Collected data
>>>
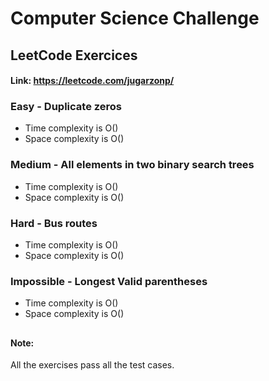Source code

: # Computer Science Challenge 
## LeetCode Exercices 
#### Link: https://leetcode.com/jugarzonp/



### Easy - Duplicate zeros

- Time complexity is O()
- Space complexity is O()

### Medium - All elements in two binary search trees

- Time complexity is O()
- Space complexity is O()

### Hard - Bus routes

- Time complexity is O()
- Space complexity is O()

### Impossible - Longest Valid parentheses

- Time complexity is O()
- Space complexity is O()

##

#### Note: 
All the exercises pass all the test cases.
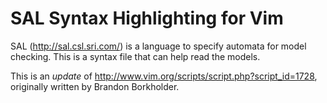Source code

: SAL Syntax Highlighting for Vim
=

SAL (http://sal.csl.sri.com/) is a language to specify automata for model
checking.  This is a syntax file that can help read the models.

This is an *update* of http://www.vim.org/scripts/script.php?script_id=1728,
originally written by Brandon Borkholder.

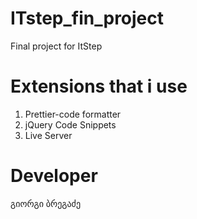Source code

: # ITstep_fin_project
Final project for ItStep

# Extensions that i use 
1. Prettier-code formatter
2. jQuery Code Snippets
3. Live Server

# Developer
 გიორგი ბრეგაძე

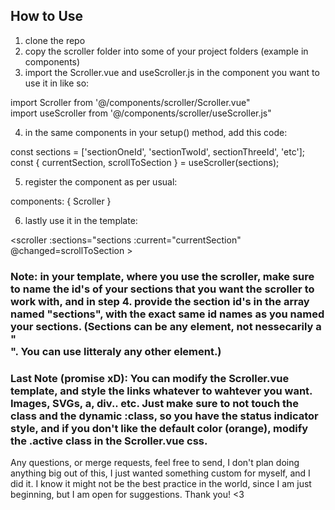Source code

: ## How to Use

1. clone the repo
2. copy the scroller folder into some of your project folders (example in components)
3. import the Scroller.vue and useScroller.js in the component you want to use it in like so:

import Scroller from '@/components/scroller/Scroller.vue"  
import useScroller from '@/components/scroller/useScroller.js"

4. in the same components in your setup() method, add this code:

const sections = ['sectionOneId', 'sectionTwoId', sectionThreeId', 'etc'];  
const { currentSection, scrollToSection } = useScroller(sections);

5. register the component as per usual:

components: { Scroller }

6. lastly use it in the template:

<scroller :sections="sections :current="currentSection" @changed=scrollToSection ></scroller>

### Note: in your template, where you use the scroller, make sure to name the id's of your sections that you want the scroller to work with, and in step 4. provide the section id's in the array named "sections", with the exact same id names as you named your sections. (Sections can be any element, not nessecarily a "<section>". You can use litteraly any other element.)

### Last Note (promise xD): You can modify the Scroller.vue template, and style the links whatever to wahtever you want. Images, SVGs, a, div.. etc. Just make sure to not touch the class and the dynamic :class, so you have the status indicator style, and if you don't like the default color (orange), modify the .active class in the Scroller.vue css.

Any questions, or merge requests, feel free to send, I don't plan doing anything big out of this, I just wanted something custom for myself, and I did it. I know it might not be the best practice in the world, since I am just beginning, but I am open for suggestions. Thank you! <3
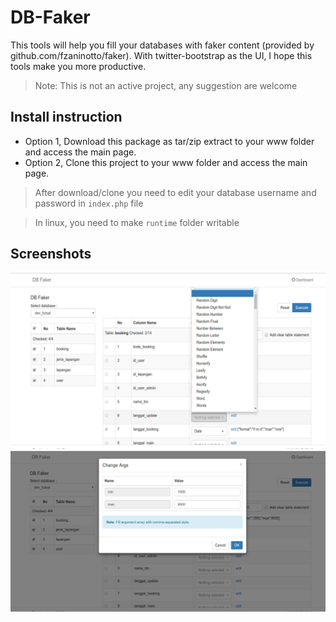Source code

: # DB-Faker

This tools will help you fill your databases with faker content (provided by github.com/fzaninotto/faker). With twitter-bootstrap as the UI, I hope this tools make you more productive.

> Note: This is not an active project, any suggestion are welcome

## Install instruction

- Option 1, Download this package as tar/zip extract to your www folder and access the main page.
- Option 2, Clone this project to your www folder and access the main page.

> After download/clone you need to edit your database username and password in `index.php` file

> In linux, you need to make `runtime` folder writable

## Screenshots

![Screenshot 1](assets/images/ss_1.png?raw=true "Screenshot 1")
![Screenshot 1](assets/images/ss_2.png?raw=true "Screenshot 2")
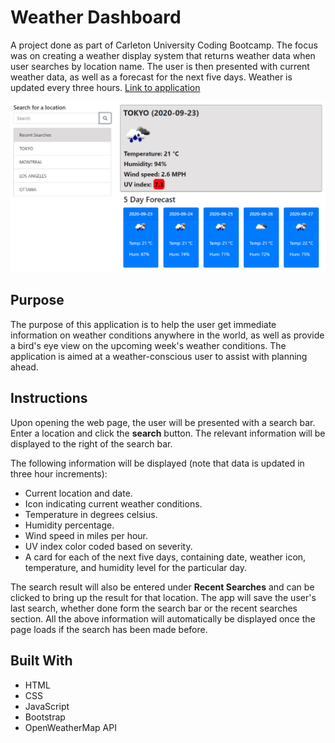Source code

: # Weather Dashboard

A project done as part of Carleton University Coding Bootcamp. The focus was on creating a weather display system that returns weather data when user searches by location name. The user is then presented with current weather data, as well as a forecast for the next five days. Weather is updated every three hours.
[Link to application](https://nikolaybutnik.github.io/weather-dashboard/)

![Weather Dashboard Image](https://github.com/nikolaybutnik/weather-dashboard/blob/master/weather-dashboard-screenshot.png?raw=true)

## Purpose

The purpose of this application is to help the user get immediate information on weather conditions anywhere in the world, as well as provide a bird's eye view on the upcoming week's weather conditions. The application is aimed at a weather-conscious user to assist with planning ahead.

## Instructions

Upon opening the web page, the user will be presented with a search bar. Enter a location and click the **search** button. The relevant information will be displayed to the right of the search bar.

The following information will be displayed (note that data is updated in three hour increments):

- Current location and date.
- Icon indicating current weather conditions.
- Temperature in degrees celsius.
- Humidity percentage.
- Wind speed in miles per hour.
- UV index color coded based on severity.
- A card for each of the next five days, containing date, weather icon, temperature, and humidity level for the particular day.

The search result will also be entered under **Recent Searches** and can be clicked to bring up the result for that location. The app will save the user's last search, whether done form the search bar or the recent searches section. All the above information will automatically be displayed once the page loads if the search has been made before.

## Built With

- HTML
- CSS
- JavaScript
- Bootstrap
- OpenWeatherMap API
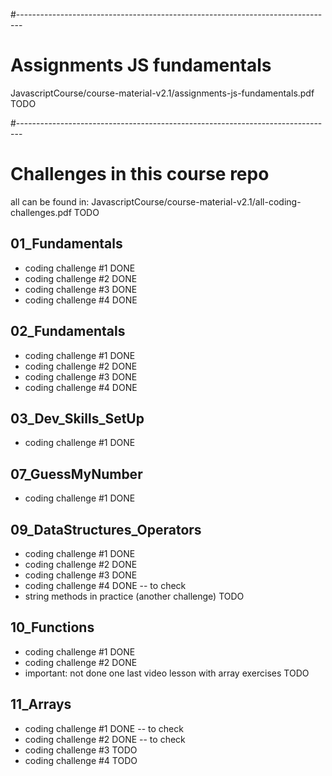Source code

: #-------------------------------------------------------------------------------
# Assignments JS fundamentals
JavascriptCourse/course-material-v2.1/assignments-js-fundamentals.pdf TODO

#-------------------------------------------------------------------------------
# Challenges in this course repo

all can be found in:
JavascriptCourse/course-material-v2.1/all-coding-challenges.pdf TODO

## 01_Fundamentals
- coding challenge #1 DONE
- coding challenge #2 DONE
- coding challenge #3 DONE
- coding challenge #4 DONE

## 02_Fundamentals
- coding challenge #1 DONE
- coding challenge #2 DONE
- coding challenge #3 DONE
- coding challenge #4 DONE

## 03_Dev_Skills_SetUp
- coding challenge #1 DONE

## 07_GuessMyNumber
- coding challenge #1 DONE

## 09_DataStructures_Operators
- coding challenge #1 DONE
- coding challenge #2 DONE
- coding challenge #3 DONE
- coding challenge #4 DONE -- to check
- string methods in practice (another challenge) TODO

## 10_Functions
- coding challenge #1 DONE
- coding challenge #2 DONE
- important: not done one last video lesson with array exercises TODO

## 11_Arrays
- coding challenge #1 DONE -- to check
- coding challenge #2 DONE -- to check
- coding challenge #3 TODO
- coding challenge #4 TODO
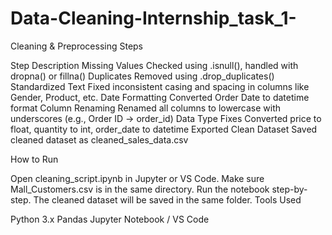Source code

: # Data-Cleaning-Internship_task_1-
Cleaning & Preprocessing Steps

Step	Description
 Missing Values	Checked using .isnull(), handled with dropna() or fillna()
 Duplicates	Removed using .drop_duplicates()
 Standardized Text	Fixed inconsistent casing and spacing in columns like Gender, Product, etc.
 Date Formatting	Converted Order Date to datetime format
 Column Renaming	Renamed all columns to lowercase with underscores (e.g., Order ID → order_id)
 Data Type Fixes	Converted price to float, quantity to int, order_date to datetime
 Exported Clean Dataset	Saved cleaned dataset as cleaned_sales_data.csv
 
How to Run

Open cleaning_script.ipynb in Jupyter or VS Code.
Make sure Mall_Customers.csv is in the same directory.
Run the notebook step-by-step.
The cleaned dataset will be saved in the same folder.
Tools Used

Python 3.x
Pandas
Jupyter Notebook / VS Code

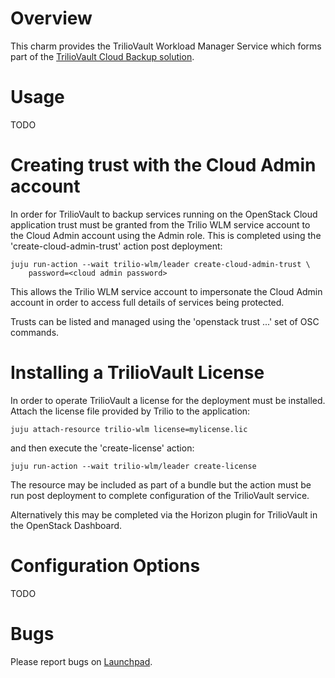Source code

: # Overview

This charm provides the TrilioVault Workload Manager Service which forms
part of the [TrilioVault Cloud Backup solution][trilio.io].

# Usage

TODO

# Creating trust with the Cloud Admin account

In order for TrilioVault to backup services running on the OpenStack Cloud
application trust must be granted from the Trilio WLM service account to
the Cloud Admin account using the Admin role.  This is completed using the
'create-cloud-admin-trust' action post deployment:

    juju run-action --wait trilio-wlm/leader create-cloud-admin-trust \
        password=<cloud admin password>

This allows the Trilio WLM service account to impersonate the Cloud Admin
account in order to access full details of services being protected.

Trusts can be listed and managed using the 'openstack trust ...' set of
OSC commands.

# Installing a TrilioVault License

In order to operate TrilioVault a license for the deployment must be
installed. Attach the license file provided by Trilio to the application:

    juju attach-resource trilio-wlm license=mylicense.lic

and then execute the 'create-license' action:

    juju run-action --wait trilio-wlm/leader create-license

The resource may be included as part of a bundle but the action must
be run post deployment to complete configuration of the TrilioVault
service.

Alternatively this may be completed via the Horizon plugin for
TrilioVault in the OpenStack Dashboard.

# Configuration Options

TODO

# Bugs

Please report bugs on [Launchpad][lp-bugs-charm-trilio-wlm].

[lp-bugs-charm-trilio-wlm]: https://bugs.launchpad.net/charm-trilio-wlm/+filebug
[trilio.io]: https://www.trilio.io/triliovault/openstack
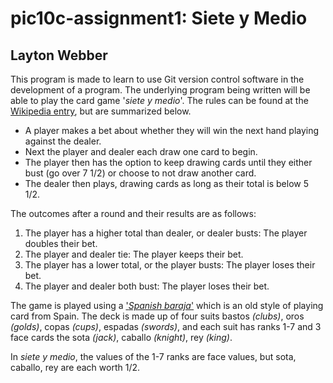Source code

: # pic10c-assignment1: Siete y Medio
## Layton Webber

This program is made to learn to use Git version control software in the development of a program. The underlying program being written will be able to play the card game '_siete y medio_'. The rules can be found at the [Wikipedia entry](https://en.wikipedia.org/wiki/Sette_e_mezzo), but are summarized below.

* A player makes a bet about whether they will win the next hand playing against the dealer.
* Next the player and dealer each draw one card to begin.
* The player then has the option to keep drawing cards until they either bust (go over 7 1/2) or choose to not draw another card.
* The dealer then plays, drawing cards as long as their total is below 5 1/2.

The outcomes after a round and their results are as follows:
1. The player has a higher total than dealer, or dealer busts: The player doubles their bet.
2. The player and dealer tie: The player keeps their bet.
3. The player has a lower total, or the player busts: The player loses their bet.
4. The player and dealer both bust: The player loses their bet.

The game is played using a ['_Spanish baraja_'](http://en.wikipedia.org/wiki/Spanish_playing_cards) which is an old style of playing card from Spain. The deck is made up of four suits bastos _(clubs)_, oros _(golds)_, copas _(cups)_, espadas _(swords)_, and each suit has ranks 1-7 and 3 face cards the sota _(jack)_, caballo _(knight)_, rey _(king)_. 

In _siete y medio_, the values of the 1-7 ranks are face values, but sota, caballo, rey are each worth 1/2.
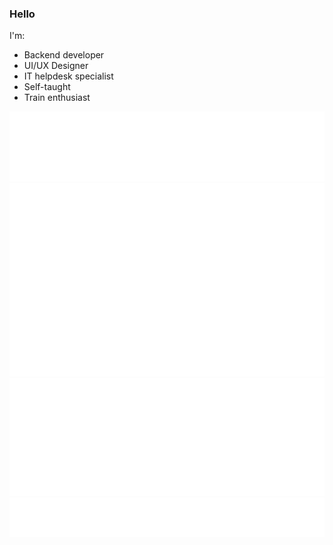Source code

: ### Hello

I'm:
- Backend developer
- UI/UX Designer
- IT helpdesk specialist
- Self-taught
- Train enthusiast

<picture>
  <img src="/metrics.plugin.languages.svg" alt="Metrics">
</picture>
<picture>
  <img src="/metrics.plugin.activity.charts.svg" alt="Metrics">
</picture>
<picture>
  <img src="/metrics.plugin.wakatime.svg" alt="Metrics">
</picture>
<picture>
  <img src="/metrics.plugin.notable.indepth.svg" alt="Metrics">
</picture>
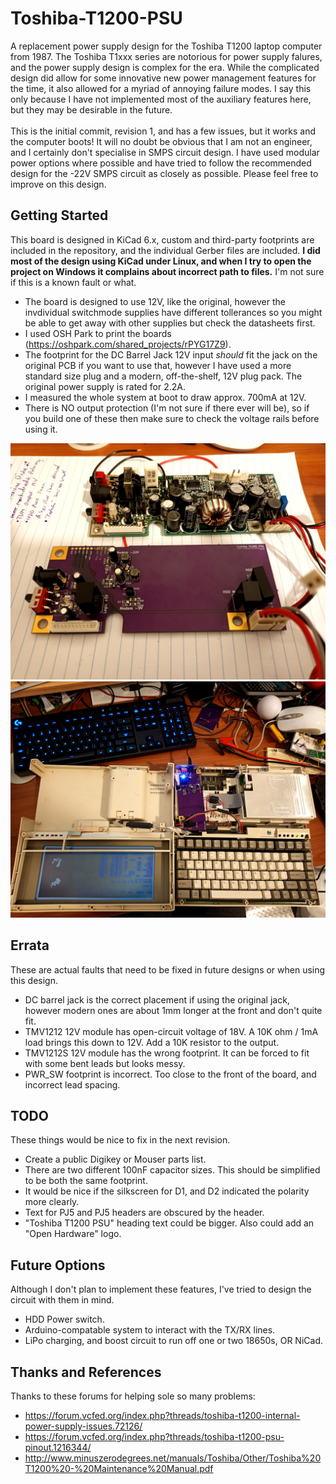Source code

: # Toshiba-T1200-PSU
A replacement power supply design for the Toshiba T1200 laptop computer from 1987. The Toshiba T1xxx series are notorious for power supply falures, and the power supply design is complex for the era. While the complicated design did allow for some innovative new power management features for the time, it also allowed for a myriad of annoying failure modes. I say this only because I have not implemented most of the auxiliary features here, but they may be desirable in the future.<br />
<br />
This is the initial commit, revision 1, and has a few issues, but it works and the computer boots! It will no doubt be obvious that I am not an engineer, and I certainly don't specialise in SMPS circuit design. I have used modular power options where possible and have tried to follow the recommended design for the -22V SMPS circuit as closely as possible. Please feel free to improve on this design.

## Getting Started
This board is designed in KiCad 6.x, custom and third-party footprints are included in the repository, and the individual Gerber files are included. **I did most of the design using KiCad under Linux, and when I try to open the project on Windows it complains about incorrect path to files.** I'm not sure if this is a known fault or what.
* The board is designed to use 12V, like the original, however the invdividual switchmode supplies have different tollerances so you might be able to get away with other supplies but check the datasheets first.
* I used OSH Park to print the boards (https://oshpark.com/shared_projects/rPYG17Z9).
* The footprint for the DC Barrel Jack 12V input *should* fit the jack on the original PCB if you want to use that, however I have used a more standard size plug and a modern, off-the-shelf, 12V plug pack. The original power supply is rated for 2.2A.
* I measured the whole system at boot to draw approx. 700mA at 12V.
* There is NO output protection (I'm not sure if there ever will be), so if you build one of these then make sure to check the voltage rails before using it.

![New board and old board](Images/IMG_20220412_201158.jpg "New Board and old board")
![New board in old computer](Images/IMG_20220412_202602.jpg "New board in old computer")

## Errata
These are actual faults that need to be fixed in future designs or when using this design.
* DC barrel jack is the correct placement if using the original jack, however modern ones are about 1mm longer at the front and don't quite fit.
* TMV1212 12V module has open-circuit voltage of 18V. A 10K ohm / 1mA load brings this down to 12V. Add a 10K resistor to the output.
* TMV1212S 12V module has the wrong footprint. It can be forced to fit with some bent leads but looks messy.
* PWR_SW footprint is incorrect. Too close to the front of the board, and incorrect lead spacing.

## TODO
These things would be nice to fix in the next revision.
* Create a public Digikey or Mouser parts list.
* There are two different 100nF capacitor sizes. This should be simplified to be both the same footprint.
* It would be nice if the silkscreen for D1, and D2 indicated the polarity more clearly.
* Text for PJ5 and PJ5 headers are obscured by the header.
* "Toshiba T1200 PSU" heading text could be bigger. Also could add an "Open Hardware" logo.

## Future Options
Although I don't plan to implement these features, I've tried to design the circuit with them in mind.
* HDD Power switch.
* Arduino-compatable system to interact with the TX/RX lines.
* LiPo charging, and boost circuit to run off one or two 18650s, OR NiCad.

## Thanks and References
Thanks to these forums for helping sole so many problems:
* https://forum.vcfed.org/index.php?threads/toshiba-t1200-internal-power-supply-issues.72126/
* https://forum.vcfed.org/index.php?threads/toshiba-t1200-psu-pinout.1216344/
* http://www.minuszerodegrees.net/manuals/Toshiba/Other/Toshiba%20T1200%20-%20Maintenance%20Manual.pdf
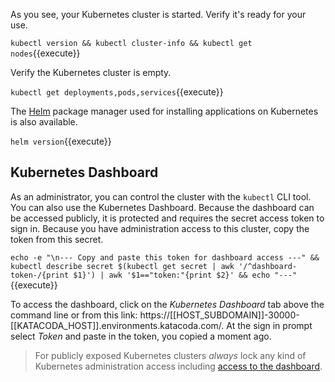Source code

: As you see, your Kubernetes cluster is started. Verify it's ready for your use.

`kubectl version && kubectl cluster-info && kubectl get nodes`{{execute}}

Verify the Kubernetes cluster is empty.

`kubectl get deployments,pods,services`{{execute}}

The [Helm](https://helm.sh/) package manager used for installing applications on Kubernetes is also available.

`helm version`{{execute}}

## Kubernetes Dashboard ##

As an administrator, you can control the cluster with the `kubectl` CLI tool. You can also use the Kubernetes Dashboard. Because the dashboard can be accessed publicly, it is protected and requires the secret access token to sign in. Because you have administration access to this cluster, copy the token from this secret.

`echo -e "\n--- Copy and paste this token for dashboard access ---" && kubectl describe secret $(kubectl get secret | awk '/^dashboard-token-/{print $1}') | awk '$1=="token:"{print $2}' && echo "---"`{{execute}}

To access the dashboard, click on the _Kubernetes Dashboard_ tab above the command line or from this link: https://[[HOST_SUBDOMAIN]]-30000-[[KATACODA_HOST]].environments.katacoda.com/. At the sign in prompt select _Token_ and paste in the token, you copied a moment ago.

> For publicly exposed Kubernetes clusters *always* lock any kind of Kubernetes administration access including [access to the dashboard](https://www.wired.com/story/cryptojacking-tesla-amazon-cloud/).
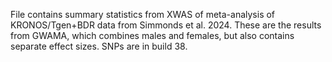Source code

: File contains summary statistics from XWAS of meta-analysis of KRONOS/Tgen+BDR data from Simmonds et al. 2024. 
These are the results from GWAMA, which combines males and females, but also contains separate effect sizes. 
SNPs are in build 38.
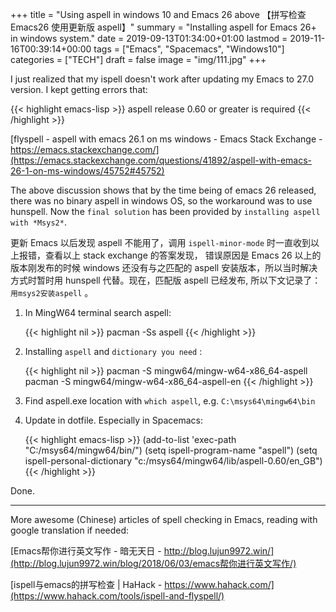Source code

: +++
title = "Using aspell in windows 10 and Emacs 26 above 【拼写检查 Emacs26 使用更新版 aspell】"
summary = "Installing aspell for Emacs 26+ in windows system."
date = 2019-09-13T01:34:00+01:00
lastmod = 2019-11-16T00:39:14+00:00
tags = ["Emacs", "Spacemacs", "Windows10"]
categories = ["TECH"]
draft = false
image = "img/111.jpg"
+++

I just realized that my ispell doesn't work after updating my Emacs to 27.0
version. I kept getting errors that:

{{< highlight emacs-lisp >}}
aspell release 0.60 or greater is required
{{< /highlight >}}

[flyspell - aspell with emacs 26.1 on ms windows - Emacs Stack Exchange - https://emacs.stackexchange.com/](https://emacs.stackexchange.com/questions/41892/aspell-with-emacs-26-1-on-ms-windows/45752#45752)

The above discussion shows that by the time being of emacs 26 released, there was no
binary aspell in windows OS, so the workaround was to use hunspell. Now the
`final solution` has been provided by `installing aspell with *Msys2*`.

更新 Emacs 以后发现 aspell 不能用了，调用 `ispell-minor-mode` 时一直收到以上报错，查看以上 stack exchange 的答案发现， 错误原因是 Emacs 26 以上的版本刚发布的时候 windows 还没有与之匹配的 aspell 安装版本，所以当时解决方式时暂时用 hunspell 代替。现在，匹配版 aspell 已经发布, 所以下文记录了： `用msys2安装aspell` 。

1.  In MingW64 terminal search aspell:

    {{< highlight nil >}}
    pacman -Ss aspell
    {{< /highlight >}}

2.  Installing `aspell` and `dictionary you need` :

    {{< highlight nil >}}
    pacman -S mingw64/mingw-w64-x86_64-aspell
    pacman -S mingw64/mingw-w64-x86_64-aspell-en
    {{< /highlight >}}

3.  Find aspell.exe location with `which aspell`, e.g. `C:\msys64\mingw64\bin`

4.  Update in dotfile. Especially in Spacemacs:

    {{< highlight emacs-lisp >}}
    (add-to-list 'exec-path "C:/msys64/mingw64/bin/")
    (setq ispell-program-name "aspell")
    (setq ispell-personal-dictionary "c:/msys64/mingw64/lib/aspell-0.60/en_GB")
    {{< /highlight >}}

Done.

---

More awesome (Chinese) articles of spell checking in Emacs, reading with google
translation if needed:

[Emacs帮你进行英文写作 - 暗无天日 - http://blog.lujun9972.win/](http://blog.lujun9972.win/blog/2018/06/03/emacs帮你进行英文写作/)

[ispell与emacs的拼写检查 | HaHack - https://www.hahack.com/](https://www.hahack.com/tools/ispell-and-flyspell/)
<<<
## [DIRECTIONS]
Write out exactly and only the lines that run from the start of the data above through the line containing "read the models.", leaving the pictures out.

## [RESPONSE FOR THIS EXERCISE]
Source code

: # Computer Science Challenge 
## LeetCode Exercices 
#### Link: https://leetcode.com/jugarzonp/



### Easy - Duplicate zeros

- Time complexity is O()
- Space complexity is O()

### Medium - All elements in two binary search trees

- Time complexity is O()
- Space complexity is O()

### Hard - Bus routes

- Time complexity is O()
- Space complexity is O()

### Impossible - Longest Valid parentheses

- Time complexity is O()
- Space complexity is O()

##

#### Note: 
All the exercises pass all the test cases.
Source code

: SAL Syntax Highlighting for Vim
=

SAL (http://sal.csl.sri.com/) is a language to specify automata for model
checking.  This is a syntax file that can help read the models.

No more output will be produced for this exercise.